* Exercise instructions: Could you restate word for word only the lines below from the one holding "- [AEAm∙HCl](aemahcl.md)" to the one holding "- Arma 3 Tools (available on Steam)", inclusive, and leave out the pictures?

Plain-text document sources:
+++
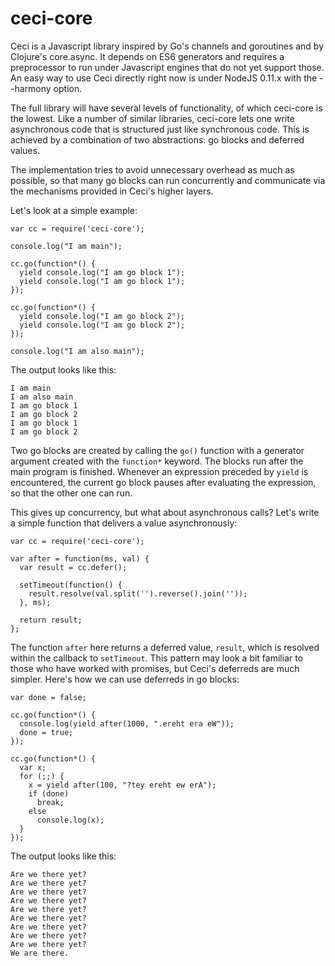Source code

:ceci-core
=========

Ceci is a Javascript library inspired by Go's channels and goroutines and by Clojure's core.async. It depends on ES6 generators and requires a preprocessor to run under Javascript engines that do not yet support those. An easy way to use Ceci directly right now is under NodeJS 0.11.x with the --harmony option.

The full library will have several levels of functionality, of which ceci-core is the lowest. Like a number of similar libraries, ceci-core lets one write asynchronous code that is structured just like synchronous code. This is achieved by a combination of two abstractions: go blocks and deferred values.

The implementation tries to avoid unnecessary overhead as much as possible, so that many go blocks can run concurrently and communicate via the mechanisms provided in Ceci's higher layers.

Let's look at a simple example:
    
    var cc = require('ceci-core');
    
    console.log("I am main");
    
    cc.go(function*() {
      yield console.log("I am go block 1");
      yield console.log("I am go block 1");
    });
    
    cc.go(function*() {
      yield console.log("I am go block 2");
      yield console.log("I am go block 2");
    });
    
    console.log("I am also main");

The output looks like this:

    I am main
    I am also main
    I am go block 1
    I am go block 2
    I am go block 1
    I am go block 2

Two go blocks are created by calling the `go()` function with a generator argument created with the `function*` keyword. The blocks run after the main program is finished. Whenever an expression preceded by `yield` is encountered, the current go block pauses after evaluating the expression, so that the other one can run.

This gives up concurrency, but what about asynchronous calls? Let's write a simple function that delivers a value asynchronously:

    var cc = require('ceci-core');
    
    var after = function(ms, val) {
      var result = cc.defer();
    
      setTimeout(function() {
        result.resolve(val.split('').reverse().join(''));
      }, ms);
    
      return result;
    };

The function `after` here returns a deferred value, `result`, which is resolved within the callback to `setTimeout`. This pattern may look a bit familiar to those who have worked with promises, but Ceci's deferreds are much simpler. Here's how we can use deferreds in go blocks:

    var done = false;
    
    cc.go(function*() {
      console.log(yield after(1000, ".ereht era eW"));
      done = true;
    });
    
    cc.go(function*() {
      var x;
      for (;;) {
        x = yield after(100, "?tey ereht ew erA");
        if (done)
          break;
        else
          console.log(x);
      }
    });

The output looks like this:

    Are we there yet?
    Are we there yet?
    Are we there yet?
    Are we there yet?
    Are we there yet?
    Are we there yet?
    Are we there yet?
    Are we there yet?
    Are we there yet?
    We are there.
+++
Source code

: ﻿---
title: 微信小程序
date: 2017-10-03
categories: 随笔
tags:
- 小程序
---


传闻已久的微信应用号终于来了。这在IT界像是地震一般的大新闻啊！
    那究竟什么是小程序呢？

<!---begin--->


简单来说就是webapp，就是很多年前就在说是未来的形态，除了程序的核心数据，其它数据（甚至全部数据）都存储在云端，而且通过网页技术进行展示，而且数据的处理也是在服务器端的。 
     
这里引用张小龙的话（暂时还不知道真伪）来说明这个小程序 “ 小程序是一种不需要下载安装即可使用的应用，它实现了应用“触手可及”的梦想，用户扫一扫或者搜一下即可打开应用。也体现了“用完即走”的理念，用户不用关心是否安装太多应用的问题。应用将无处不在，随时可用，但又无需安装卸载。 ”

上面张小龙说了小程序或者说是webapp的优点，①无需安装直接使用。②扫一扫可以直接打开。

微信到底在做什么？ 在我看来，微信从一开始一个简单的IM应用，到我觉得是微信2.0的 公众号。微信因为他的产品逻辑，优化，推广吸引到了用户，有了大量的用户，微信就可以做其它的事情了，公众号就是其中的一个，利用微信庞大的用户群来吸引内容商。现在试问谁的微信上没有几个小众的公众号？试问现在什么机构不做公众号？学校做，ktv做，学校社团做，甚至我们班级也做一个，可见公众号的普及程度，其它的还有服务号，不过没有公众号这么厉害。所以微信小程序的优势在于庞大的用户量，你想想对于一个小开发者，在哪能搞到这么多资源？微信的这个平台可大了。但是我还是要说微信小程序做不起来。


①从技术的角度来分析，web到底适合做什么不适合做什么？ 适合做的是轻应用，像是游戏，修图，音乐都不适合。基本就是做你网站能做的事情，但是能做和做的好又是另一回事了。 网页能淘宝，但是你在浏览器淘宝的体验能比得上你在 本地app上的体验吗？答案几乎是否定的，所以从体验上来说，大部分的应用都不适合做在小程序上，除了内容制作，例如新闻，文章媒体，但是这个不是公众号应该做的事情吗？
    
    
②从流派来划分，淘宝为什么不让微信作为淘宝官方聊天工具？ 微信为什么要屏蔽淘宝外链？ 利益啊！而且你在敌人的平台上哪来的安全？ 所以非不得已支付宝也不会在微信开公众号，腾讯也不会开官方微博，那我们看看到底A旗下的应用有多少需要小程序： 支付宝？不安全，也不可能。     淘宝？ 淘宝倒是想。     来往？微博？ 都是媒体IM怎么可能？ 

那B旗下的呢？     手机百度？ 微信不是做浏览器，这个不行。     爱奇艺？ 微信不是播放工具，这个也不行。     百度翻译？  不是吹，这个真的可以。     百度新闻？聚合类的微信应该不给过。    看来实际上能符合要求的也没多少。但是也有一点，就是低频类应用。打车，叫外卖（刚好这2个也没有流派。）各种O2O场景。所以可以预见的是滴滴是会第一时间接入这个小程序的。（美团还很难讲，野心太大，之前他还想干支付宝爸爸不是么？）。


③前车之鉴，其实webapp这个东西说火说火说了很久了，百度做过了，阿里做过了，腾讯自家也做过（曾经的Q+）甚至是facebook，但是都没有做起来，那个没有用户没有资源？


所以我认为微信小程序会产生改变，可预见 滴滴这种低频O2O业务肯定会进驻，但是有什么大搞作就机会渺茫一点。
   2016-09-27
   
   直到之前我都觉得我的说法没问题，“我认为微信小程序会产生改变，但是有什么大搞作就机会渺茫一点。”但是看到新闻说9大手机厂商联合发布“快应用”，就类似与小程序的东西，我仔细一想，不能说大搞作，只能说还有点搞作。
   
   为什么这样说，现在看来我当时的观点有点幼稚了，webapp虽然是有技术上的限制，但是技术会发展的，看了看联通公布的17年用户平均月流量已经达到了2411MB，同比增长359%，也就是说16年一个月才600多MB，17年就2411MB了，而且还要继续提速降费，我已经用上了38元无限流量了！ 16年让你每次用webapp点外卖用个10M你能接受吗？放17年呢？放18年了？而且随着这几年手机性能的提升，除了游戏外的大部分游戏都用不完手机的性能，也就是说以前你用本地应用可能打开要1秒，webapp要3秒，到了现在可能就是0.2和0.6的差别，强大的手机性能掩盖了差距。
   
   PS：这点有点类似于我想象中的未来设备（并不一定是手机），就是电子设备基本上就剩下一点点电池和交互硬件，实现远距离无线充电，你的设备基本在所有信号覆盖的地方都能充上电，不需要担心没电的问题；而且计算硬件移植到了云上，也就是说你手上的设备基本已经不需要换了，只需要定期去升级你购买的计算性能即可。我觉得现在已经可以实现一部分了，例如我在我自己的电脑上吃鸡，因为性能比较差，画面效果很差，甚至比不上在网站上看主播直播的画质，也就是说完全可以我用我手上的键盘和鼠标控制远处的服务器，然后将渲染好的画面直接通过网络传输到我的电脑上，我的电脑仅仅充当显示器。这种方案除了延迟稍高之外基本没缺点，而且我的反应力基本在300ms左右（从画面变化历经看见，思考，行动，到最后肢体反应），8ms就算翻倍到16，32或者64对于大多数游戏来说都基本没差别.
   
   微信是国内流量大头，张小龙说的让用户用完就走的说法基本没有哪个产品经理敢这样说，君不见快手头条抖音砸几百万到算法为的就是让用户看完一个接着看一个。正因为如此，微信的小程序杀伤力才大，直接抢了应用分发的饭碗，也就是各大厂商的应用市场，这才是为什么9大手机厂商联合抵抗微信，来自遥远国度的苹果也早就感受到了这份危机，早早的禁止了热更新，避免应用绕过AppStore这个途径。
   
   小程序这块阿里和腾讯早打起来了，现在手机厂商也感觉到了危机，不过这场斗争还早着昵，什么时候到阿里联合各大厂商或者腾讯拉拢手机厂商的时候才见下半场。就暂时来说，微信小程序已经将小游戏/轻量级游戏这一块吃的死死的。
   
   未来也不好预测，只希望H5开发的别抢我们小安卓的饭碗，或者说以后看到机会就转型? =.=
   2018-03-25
+++
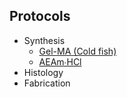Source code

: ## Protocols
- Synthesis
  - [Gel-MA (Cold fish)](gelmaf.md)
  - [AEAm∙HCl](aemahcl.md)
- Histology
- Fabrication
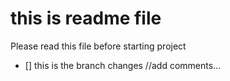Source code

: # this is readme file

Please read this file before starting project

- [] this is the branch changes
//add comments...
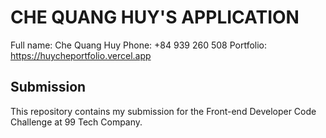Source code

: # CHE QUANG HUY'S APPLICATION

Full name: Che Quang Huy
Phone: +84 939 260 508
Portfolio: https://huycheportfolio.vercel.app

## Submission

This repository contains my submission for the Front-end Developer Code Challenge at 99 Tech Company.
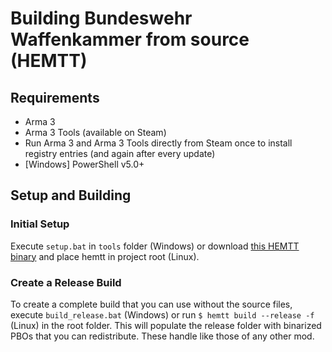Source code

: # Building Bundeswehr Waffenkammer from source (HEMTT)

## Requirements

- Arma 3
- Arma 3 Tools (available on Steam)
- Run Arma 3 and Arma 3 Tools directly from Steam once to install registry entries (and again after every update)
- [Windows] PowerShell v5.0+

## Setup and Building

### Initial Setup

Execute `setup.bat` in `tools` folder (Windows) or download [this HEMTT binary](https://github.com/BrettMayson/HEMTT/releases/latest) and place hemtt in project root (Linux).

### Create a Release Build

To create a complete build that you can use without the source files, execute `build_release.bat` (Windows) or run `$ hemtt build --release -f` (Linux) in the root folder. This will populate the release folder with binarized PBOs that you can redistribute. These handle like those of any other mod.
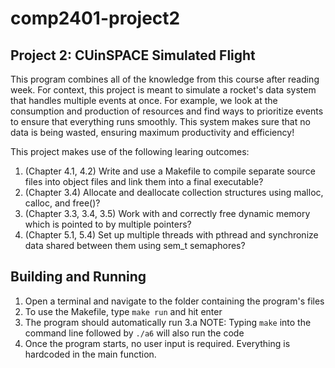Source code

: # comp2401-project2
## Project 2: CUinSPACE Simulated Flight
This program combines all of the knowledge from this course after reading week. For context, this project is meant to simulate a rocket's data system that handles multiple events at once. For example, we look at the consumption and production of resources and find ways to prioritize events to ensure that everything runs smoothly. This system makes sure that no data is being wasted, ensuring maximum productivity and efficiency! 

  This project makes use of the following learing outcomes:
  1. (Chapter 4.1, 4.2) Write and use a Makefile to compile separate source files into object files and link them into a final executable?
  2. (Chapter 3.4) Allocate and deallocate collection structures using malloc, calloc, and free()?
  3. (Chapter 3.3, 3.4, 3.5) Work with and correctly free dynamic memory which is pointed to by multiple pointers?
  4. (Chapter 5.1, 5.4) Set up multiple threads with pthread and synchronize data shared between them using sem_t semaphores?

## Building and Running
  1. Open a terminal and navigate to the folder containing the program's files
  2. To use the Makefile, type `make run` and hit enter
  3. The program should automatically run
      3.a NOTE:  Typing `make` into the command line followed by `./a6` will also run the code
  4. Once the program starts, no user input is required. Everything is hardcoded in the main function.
+++
* Task result:
  - [AEAm∙HCl](aemahcl.md)
- Histology
- Fabrication
Source code

: # this is readme file

Please read this file before starting project

- [] this is the branch changes
//add comments...
Source code

: # CHE QUANG HUY'S APPLICATION

Full name: Che Quang Huy
Phone: +84 939 260 508
Portfolio: https://huycheportfolio.vercel.app

## Submission

This repository contains my submission for the Front-end Developer Code Challenge at 99 Tech Company.
Source code

: # Building Bundeswehr Waffenkammer from source (HEMTT)

## Requirements

- Arma 3
- Arma 3 Tools (available on Steam)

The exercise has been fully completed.